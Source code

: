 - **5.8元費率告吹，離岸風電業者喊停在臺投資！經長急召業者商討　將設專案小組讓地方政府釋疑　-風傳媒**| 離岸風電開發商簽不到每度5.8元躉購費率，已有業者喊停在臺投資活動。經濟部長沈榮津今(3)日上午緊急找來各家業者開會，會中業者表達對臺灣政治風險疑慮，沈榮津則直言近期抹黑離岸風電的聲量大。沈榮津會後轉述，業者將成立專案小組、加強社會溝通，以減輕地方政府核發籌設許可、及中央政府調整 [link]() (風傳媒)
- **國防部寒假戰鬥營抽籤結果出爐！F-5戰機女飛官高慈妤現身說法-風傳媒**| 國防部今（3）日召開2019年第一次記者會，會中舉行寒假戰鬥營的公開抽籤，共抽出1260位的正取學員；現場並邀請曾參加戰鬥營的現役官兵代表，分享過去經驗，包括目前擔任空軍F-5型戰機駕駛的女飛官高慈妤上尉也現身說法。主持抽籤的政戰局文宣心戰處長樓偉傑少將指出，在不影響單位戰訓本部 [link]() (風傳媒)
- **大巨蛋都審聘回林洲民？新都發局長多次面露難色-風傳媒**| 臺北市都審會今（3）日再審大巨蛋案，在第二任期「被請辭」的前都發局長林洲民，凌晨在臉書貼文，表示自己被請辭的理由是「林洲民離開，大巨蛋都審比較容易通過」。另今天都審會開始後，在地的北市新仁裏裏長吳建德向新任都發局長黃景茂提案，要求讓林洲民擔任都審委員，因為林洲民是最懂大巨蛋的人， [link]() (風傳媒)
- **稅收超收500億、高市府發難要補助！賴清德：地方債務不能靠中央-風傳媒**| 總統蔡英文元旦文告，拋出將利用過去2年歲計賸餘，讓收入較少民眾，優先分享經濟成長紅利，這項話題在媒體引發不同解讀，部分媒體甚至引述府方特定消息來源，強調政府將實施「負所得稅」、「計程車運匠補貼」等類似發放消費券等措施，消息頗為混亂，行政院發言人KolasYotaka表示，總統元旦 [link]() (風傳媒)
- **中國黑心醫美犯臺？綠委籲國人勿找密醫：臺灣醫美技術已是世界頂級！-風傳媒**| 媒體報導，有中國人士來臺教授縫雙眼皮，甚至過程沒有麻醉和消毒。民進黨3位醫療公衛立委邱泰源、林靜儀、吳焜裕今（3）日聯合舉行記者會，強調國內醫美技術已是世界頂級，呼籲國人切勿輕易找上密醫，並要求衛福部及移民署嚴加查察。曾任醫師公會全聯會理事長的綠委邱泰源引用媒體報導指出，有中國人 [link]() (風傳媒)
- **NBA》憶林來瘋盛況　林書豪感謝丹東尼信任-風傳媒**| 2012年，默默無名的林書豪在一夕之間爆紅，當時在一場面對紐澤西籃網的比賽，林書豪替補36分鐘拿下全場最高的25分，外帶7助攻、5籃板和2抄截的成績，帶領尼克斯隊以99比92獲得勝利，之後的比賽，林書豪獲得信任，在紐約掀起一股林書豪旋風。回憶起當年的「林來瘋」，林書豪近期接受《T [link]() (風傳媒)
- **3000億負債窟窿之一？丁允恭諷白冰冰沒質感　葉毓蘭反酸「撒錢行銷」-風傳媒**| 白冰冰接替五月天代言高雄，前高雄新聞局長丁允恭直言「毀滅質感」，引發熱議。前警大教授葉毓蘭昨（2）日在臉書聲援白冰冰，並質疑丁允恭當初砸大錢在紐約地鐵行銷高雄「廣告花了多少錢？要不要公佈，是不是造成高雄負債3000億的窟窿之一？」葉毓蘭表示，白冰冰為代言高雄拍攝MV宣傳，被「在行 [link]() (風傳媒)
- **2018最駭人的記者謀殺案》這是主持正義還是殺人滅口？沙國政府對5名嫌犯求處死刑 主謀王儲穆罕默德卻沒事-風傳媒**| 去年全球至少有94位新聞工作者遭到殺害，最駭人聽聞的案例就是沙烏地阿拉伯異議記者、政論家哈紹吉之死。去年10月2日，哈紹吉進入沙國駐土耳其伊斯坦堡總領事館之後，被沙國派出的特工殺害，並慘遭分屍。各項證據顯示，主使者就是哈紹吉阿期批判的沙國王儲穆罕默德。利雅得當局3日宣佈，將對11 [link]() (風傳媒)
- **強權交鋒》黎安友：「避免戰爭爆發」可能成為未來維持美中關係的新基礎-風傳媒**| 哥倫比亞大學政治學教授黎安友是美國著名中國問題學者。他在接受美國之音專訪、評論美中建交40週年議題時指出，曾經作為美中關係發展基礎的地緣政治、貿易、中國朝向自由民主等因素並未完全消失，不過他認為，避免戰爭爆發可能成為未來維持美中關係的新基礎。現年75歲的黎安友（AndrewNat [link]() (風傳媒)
================================
= Exercise objective =
Restate every record verbatim.

= Answer box =
Source code

: - **5.8元費率告吹，離岸風電業者喊停在臺投資！經長急召業者商討　將設專案小組讓地方政府釋疑　-風傳媒**| 離岸風電開發商簽不到每度5.8元躉購費率，已有業者喊停在臺投資活動。經濟部長沈榮津今(3)日上午緊急找來各家業者開會，會中業者表達對臺灣政治風險疑慮，沈榮津則直言近期抹黑離岸風電的聲量大。沈榮津會後轉述，業者將成立專案小組、加強社會溝通，以減輕地方政府核發籌設許可、及中央政府調整 [link]() (風傳媒)
- **國防部寒假戰鬥營抽籤結果出爐！F-5戰機女飛官高慈妤現身說法-風傳媒**| 國防部今（3）日召開2019年第一次記者會，會中舉行寒假戰鬥營的公開抽籤，共抽出1260位的正取學員；現場並邀請曾參加戰鬥營的現役官兵代表，分享過去經驗，包括目前擔任空軍F-5型戰機駕駛的女飛官高慈妤上尉也現身說法。主持抽籤的政戰局文宣心戰處長樓偉傑少將指出，在不影響單位戰訓本部 [link]() (風傳媒)
- **大巨蛋都審聘回林洲民？新都發局長多次面露難色-風傳媒**| 臺北市都審會今（3）日再審大巨蛋案，在第二任期「被請辭」的前都發局長林洲民，凌晨在臉書貼文，表示自己被請辭的理由是「林洲民離開，大巨蛋都審比較容易通過」。另今天都審會開始後，在地的北市新仁裏裏長吳建德向新任都發局長黃景茂提案，要求讓林洲民擔任都審委員，因為林洲民是最懂大巨蛋的人， [link]() (風傳媒)
- **稅收超收500億、高市府發難要補助！賴清德：地方債務不能靠中央-風傳媒**| 總統蔡英文元旦文告，拋出將利用過去2年歲計賸餘，讓收入較少民眾，優先分享經濟成長紅利，這項話題在媒體引發不同解讀，部分媒體甚至引述府方特定消息來源，強調政府將實施「負所得稅」、「計程車運匠補貼」等類似發放消費券等措施，消息頗為混亂，行政院發言人KolasYotaka表示，總統元旦 [link]() (風傳媒)
- **中國黑心醫美犯臺？綠委籲國人勿找密醫：臺灣醫美技術已是世界頂級！-風傳媒**| 媒體報導，有中國人士來臺教授縫雙眼皮，甚至過程沒有麻醉和消毒。民進黨3位醫療公衛立委邱泰源、林靜儀、吳焜裕今（3）日聯合舉行記者會，強調國內醫美技術已是世界頂級，呼籲國人切勿輕易找上密醫，並要求衛福部及移民署嚴加查察。曾任醫師公會全聯會理事長的綠委邱泰源引用媒體報導指出，有中國人 [link]() (風傳媒)
- **NBA》憶林來瘋盛況　林書豪感謝丹東尼信任-風傳媒**| 2012年，默默無名的林書豪在一夕之間爆紅，當時在一場面對紐澤西籃網的比賽，林書豪替補36分鐘拿下全場最高的25分，外帶7助攻、5籃板和2抄截的成績，帶領尼克斯隊以99比92獲得勝利，之後的比賽，林書豪獲得信任，在紐約掀起一股林書豪旋風。回憶起當年的「林來瘋」，林書豪近期接受《T [link]() (風傳媒)
- **3000億負債窟窿之一？丁允恭諷白冰冰沒質感　葉毓蘭反酸「撒錢行銷」-風傳媒**| 白冰冰接替五月天代言高雄，前高雄新聞局長丁允恭直言「毀滅質感」，引發熱議。前警大教授葉毓蘭昨（2）日在臉書聲援白冰冰，並質疑丁允恭當初砸大錢在紐約地鐵行銷高雄「廣告花了多少錢？要不要公佈，是不是造成高雄負債3000億的窟窿之一？」葉毓蘭表示，白冰冰為代言高雄拍攝MV宣傳，被「在行 [link]() (風傳媒)
- **2018最駭人的記者謀殺案》這是主持正義還是殺人滅口？沙國政府對5名嫌犯求處死刑 主謀王儲穆罕默德卻沒事-風傳媒**| 去年全球至少有94位新聞工作者遭到殺害，最駭人聽聞的案例就是沙烏地阿拉伯異議記者、政論家哈紹吉之死。去年10月2日，哈紹吉進入沙國駐土耳其伊斯坦堡總領事館之後，被沙國派出的特工殺害，並慘遭分屍。各項證據顯示，主使者就是哈紹吉阿期批判的沙國王儲穆罕默德。利雅得當局3日宣佈，將對11 [link]() (風傳媒)
- **強權交鋒》黎安友：「避免戰爭爆發」可能成為未來維持美中關係的新基礎-風傳媒**| 哥倫比亞大學政治學教授黎安友是美國著名中國問題學者。他在接受美國之音專訪、評論美中建交40週年議題時指出，曾經作為美中關係發展基礎的地緣政治、貿易、中國朝向自由民主等因素並未完全消失，不過他認為，避免戰爭爆發可能成為未來維持美中關係的新基礎。現年75歲的黎安友（AndrewNat [link]() (風傳媒)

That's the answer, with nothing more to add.